• Aim of the task:
Going through the data below, please show each line containing the string "index".
"""
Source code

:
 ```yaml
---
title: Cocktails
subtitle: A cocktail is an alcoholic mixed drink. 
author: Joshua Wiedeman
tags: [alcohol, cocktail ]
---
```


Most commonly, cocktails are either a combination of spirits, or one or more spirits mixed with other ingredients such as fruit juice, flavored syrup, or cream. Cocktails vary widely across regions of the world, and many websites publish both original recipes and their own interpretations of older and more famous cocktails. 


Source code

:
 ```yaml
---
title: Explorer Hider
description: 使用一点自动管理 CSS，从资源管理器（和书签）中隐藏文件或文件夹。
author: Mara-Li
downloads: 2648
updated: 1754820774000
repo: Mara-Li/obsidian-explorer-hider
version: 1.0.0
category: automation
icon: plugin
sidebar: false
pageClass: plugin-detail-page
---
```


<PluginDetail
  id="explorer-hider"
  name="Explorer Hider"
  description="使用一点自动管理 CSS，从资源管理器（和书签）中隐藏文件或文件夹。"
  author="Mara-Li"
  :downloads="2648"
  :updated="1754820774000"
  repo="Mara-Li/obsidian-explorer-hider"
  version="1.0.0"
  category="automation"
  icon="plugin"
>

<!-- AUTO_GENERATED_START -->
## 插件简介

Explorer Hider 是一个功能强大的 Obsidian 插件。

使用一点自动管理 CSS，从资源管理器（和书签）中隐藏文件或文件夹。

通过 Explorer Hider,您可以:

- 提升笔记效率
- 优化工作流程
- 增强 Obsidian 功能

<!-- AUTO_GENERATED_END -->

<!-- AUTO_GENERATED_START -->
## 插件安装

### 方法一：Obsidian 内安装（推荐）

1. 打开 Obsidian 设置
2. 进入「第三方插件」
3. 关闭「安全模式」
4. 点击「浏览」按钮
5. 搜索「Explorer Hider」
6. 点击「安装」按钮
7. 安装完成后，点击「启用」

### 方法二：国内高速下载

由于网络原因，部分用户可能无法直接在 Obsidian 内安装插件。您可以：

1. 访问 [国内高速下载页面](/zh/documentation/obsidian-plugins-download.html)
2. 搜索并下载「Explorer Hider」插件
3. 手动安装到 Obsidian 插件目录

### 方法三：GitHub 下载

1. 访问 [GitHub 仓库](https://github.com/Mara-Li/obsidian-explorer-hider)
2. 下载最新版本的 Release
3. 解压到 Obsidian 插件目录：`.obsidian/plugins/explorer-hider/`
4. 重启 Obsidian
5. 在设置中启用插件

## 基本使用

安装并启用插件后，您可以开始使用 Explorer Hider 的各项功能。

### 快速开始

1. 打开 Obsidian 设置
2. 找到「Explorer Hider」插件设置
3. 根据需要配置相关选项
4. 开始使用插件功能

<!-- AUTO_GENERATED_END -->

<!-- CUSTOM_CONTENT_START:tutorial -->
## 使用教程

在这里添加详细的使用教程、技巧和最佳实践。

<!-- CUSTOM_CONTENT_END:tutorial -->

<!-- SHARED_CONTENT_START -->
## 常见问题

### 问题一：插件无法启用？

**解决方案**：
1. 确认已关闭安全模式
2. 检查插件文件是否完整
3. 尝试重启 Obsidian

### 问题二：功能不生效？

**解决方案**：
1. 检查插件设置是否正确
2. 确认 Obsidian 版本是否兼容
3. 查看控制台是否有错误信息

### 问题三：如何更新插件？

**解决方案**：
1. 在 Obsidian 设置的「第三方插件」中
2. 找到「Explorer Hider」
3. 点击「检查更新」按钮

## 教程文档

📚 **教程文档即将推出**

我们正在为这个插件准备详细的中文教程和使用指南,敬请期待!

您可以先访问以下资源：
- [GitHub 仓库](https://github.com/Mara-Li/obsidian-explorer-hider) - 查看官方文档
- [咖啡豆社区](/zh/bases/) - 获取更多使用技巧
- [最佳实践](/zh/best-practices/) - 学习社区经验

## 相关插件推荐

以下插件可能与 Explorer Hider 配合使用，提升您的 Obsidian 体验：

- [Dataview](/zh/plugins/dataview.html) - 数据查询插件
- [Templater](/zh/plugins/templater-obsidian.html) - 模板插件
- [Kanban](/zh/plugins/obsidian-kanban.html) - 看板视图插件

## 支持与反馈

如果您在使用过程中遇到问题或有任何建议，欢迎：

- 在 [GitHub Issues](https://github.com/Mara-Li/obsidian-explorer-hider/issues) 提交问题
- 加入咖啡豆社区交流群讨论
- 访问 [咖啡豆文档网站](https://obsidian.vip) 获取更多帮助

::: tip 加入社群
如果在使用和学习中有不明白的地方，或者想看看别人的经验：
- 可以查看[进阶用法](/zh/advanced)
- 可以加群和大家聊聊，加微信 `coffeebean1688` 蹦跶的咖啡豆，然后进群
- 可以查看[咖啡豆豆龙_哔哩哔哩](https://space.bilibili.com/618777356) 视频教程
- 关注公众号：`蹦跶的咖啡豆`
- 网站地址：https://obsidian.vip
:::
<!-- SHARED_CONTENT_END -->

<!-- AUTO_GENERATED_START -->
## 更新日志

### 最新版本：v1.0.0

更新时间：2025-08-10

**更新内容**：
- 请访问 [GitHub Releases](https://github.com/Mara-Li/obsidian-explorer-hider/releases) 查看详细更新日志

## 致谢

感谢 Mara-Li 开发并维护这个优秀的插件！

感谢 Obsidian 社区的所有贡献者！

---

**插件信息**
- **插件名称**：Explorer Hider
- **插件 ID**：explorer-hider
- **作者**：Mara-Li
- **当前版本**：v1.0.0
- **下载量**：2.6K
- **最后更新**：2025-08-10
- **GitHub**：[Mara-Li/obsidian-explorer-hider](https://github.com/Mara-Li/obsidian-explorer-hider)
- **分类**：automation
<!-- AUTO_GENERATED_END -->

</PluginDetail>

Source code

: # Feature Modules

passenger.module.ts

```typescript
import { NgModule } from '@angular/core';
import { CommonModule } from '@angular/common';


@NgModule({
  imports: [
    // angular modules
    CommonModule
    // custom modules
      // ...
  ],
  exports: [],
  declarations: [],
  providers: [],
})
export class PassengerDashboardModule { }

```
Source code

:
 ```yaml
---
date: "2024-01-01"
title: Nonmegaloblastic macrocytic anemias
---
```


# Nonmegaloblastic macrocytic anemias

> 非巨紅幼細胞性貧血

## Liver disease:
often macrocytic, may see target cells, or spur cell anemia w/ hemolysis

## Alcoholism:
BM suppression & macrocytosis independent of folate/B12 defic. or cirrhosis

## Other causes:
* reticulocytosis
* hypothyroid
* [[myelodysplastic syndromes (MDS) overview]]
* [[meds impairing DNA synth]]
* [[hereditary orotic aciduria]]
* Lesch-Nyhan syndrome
"""
"""
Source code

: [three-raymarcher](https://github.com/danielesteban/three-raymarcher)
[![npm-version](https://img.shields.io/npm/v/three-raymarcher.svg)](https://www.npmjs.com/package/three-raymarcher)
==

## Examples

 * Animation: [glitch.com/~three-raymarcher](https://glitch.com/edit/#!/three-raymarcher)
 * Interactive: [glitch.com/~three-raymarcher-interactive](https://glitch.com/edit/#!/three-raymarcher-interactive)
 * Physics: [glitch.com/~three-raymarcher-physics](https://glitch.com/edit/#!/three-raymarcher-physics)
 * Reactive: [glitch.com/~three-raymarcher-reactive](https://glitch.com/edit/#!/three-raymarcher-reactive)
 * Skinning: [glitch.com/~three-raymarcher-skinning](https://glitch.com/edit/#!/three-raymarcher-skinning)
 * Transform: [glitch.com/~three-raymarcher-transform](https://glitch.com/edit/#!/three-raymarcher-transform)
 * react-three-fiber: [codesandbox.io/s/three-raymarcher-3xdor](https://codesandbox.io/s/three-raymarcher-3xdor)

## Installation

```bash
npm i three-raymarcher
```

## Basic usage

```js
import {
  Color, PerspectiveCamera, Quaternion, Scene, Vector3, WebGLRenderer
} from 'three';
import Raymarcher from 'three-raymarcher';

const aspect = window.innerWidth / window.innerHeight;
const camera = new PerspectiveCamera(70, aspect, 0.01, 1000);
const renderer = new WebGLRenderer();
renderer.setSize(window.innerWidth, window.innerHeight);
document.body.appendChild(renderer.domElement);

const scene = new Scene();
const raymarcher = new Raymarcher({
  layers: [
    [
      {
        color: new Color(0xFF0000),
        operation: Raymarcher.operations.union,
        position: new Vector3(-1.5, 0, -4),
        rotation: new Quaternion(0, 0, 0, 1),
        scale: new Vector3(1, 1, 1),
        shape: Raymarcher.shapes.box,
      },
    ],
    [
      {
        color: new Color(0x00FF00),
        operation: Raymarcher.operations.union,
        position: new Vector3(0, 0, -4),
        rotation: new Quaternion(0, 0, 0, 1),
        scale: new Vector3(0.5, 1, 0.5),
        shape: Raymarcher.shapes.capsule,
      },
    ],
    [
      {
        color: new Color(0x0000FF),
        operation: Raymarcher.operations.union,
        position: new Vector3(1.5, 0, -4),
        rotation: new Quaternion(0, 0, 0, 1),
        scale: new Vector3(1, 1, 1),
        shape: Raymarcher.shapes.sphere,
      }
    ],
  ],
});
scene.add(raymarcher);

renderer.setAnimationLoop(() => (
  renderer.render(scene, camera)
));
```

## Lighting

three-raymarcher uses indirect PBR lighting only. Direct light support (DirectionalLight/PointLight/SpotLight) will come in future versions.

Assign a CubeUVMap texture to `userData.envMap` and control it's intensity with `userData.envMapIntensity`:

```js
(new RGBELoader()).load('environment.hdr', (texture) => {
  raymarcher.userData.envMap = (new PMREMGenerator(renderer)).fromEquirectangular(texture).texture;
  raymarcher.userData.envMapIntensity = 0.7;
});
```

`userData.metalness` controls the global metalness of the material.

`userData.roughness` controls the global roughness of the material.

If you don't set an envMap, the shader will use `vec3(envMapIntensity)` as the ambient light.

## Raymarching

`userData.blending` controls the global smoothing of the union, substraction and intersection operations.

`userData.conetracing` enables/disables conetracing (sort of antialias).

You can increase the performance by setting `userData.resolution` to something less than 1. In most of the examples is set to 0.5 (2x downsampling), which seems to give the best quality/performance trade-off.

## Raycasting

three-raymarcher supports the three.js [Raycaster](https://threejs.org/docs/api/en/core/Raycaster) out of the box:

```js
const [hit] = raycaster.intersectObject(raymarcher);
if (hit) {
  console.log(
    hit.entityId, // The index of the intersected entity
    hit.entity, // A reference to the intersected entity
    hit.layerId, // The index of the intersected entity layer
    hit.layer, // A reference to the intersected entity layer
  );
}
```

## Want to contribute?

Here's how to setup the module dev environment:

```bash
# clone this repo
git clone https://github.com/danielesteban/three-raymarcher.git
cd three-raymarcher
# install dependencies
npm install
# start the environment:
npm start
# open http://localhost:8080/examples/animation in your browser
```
"""
• Expected output:
    hit.entityId, // The index of the intersected entity
    hit.layerId, // The index of the intersected entity layer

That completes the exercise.